Director: Peter Sohn.
Cast: (voices of) Raymond Ochoa, Jack Bright, Sam Elliott, Jeffrey Wright, Frances McDormand, Steve Zahn.
Acid was way better back in the day.
IF any of the other animation houses released The Good Dinosaur, you’d consider it a hit.
But by the lofty storytelling standards of Pixar, it is merely good. Really good, but still just good.
Being released the same year as possibly Pixar’s greatest film – Inside Out – means it’s impossible not to look at the two movies side by side, which puts The Good Dinosaur at a disadvantage. Next to the remarkable script of Inside Out, The Good Dinosaur feels so simple, conventional and even clichéd.
Thankfully, like all Pixar films (bar Cars 2), The Good Dinosaur has so much heart and integrity and so deftly handles its jokes and emotions that you can overlook the plainness of the story.
The set-up is intriguing – in a bizarro world where the asteroid that wipes out the dinosaurs misses Earth, we end up with a dino-society of sorts.

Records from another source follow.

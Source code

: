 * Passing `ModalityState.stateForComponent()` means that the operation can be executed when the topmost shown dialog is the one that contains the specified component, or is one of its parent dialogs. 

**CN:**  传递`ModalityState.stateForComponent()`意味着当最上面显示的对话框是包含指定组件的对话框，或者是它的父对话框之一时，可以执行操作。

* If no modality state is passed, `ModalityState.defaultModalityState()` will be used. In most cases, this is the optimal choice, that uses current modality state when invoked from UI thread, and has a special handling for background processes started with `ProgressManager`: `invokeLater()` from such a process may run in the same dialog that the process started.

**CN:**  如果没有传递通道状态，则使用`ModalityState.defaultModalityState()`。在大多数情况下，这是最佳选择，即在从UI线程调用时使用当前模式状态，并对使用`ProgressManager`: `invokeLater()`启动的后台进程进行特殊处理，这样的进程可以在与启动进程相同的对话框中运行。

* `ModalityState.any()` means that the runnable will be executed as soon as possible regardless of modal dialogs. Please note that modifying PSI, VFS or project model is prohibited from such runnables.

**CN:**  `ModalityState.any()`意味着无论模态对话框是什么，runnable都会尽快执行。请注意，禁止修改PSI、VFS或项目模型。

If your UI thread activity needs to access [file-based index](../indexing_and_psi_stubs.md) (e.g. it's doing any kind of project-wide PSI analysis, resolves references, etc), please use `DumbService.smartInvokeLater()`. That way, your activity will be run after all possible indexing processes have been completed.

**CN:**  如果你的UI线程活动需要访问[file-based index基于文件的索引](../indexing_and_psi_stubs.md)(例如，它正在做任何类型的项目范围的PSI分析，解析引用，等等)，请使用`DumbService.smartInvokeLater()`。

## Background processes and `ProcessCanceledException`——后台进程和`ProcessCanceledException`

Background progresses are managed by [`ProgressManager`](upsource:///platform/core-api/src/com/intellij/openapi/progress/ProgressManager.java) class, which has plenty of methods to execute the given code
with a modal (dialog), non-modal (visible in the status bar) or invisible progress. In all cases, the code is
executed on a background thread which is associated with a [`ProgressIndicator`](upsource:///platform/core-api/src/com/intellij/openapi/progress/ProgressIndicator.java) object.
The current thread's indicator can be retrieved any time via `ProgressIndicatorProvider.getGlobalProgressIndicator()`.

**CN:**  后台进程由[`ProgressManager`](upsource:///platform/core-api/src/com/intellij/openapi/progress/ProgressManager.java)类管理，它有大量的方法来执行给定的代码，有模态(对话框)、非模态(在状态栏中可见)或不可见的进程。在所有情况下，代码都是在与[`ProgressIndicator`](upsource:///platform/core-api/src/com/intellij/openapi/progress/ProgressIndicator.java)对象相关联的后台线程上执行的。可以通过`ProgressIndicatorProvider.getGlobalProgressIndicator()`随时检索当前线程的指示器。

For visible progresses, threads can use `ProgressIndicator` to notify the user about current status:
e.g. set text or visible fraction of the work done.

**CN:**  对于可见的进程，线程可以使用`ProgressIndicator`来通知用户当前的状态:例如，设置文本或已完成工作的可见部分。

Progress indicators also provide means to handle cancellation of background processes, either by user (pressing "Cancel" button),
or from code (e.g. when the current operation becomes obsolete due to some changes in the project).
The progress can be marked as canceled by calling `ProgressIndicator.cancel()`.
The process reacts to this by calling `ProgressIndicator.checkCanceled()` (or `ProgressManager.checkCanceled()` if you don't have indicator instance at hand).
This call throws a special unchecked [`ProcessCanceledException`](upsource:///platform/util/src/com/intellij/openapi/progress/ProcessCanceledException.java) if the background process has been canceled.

The herbivores are crop farmers, the carnivores run cattle, and the humans are not that different from the other non-sapient mammals running around.
Our hero is Arlo (Ochoa), a scared little apatosaurus desperate to “make his mark” but haunted by a family tragedy.
A run-in with a human child, who Arlo names Spot (Bright), whisks the pair a long way from Arlo’s home, and the two must work together to make it back.
The Good Dinosaur’s plot is of the Homeward Bound variety, with a boy-and-his-dog dynamic thrown in – the twist being the boy is actually a dinosaur and the dog is actually a boy.
Once Arlo and Spot team up, the film finds its feet as it gets a much-needed sense of humour and stops labouring its message about overcoming fear in order to make your mark in the world.
It’s still a very normal story dressed up in some rather eccentric clothes, and at times the movie almost feels too weird for its own good. We get cowboy tyrannosaurs, storm-chasing pterosaurs, and raptor rustlers, but weirdest of all is the look of the dinosaurs, which takes a while to get used too. The photo-realistic world they live in is visually stunning, but it makes the cartoonish, plasticine-like characters seem out of place.
Despite its formulaic story, it still manages to the push the right buttons. There will be a few happy tears at the end, and there are a couple of decent laughs.
In the wake of Inside Out, The Good Dinosaur could be seen as a deliberate attempt at a simpler film that’s more kiddie-friendly and less cerebral and inventive.
As such, The Good Dinosaur is good enough, even if it’s not as Pixar perfect as we’ve come to expect.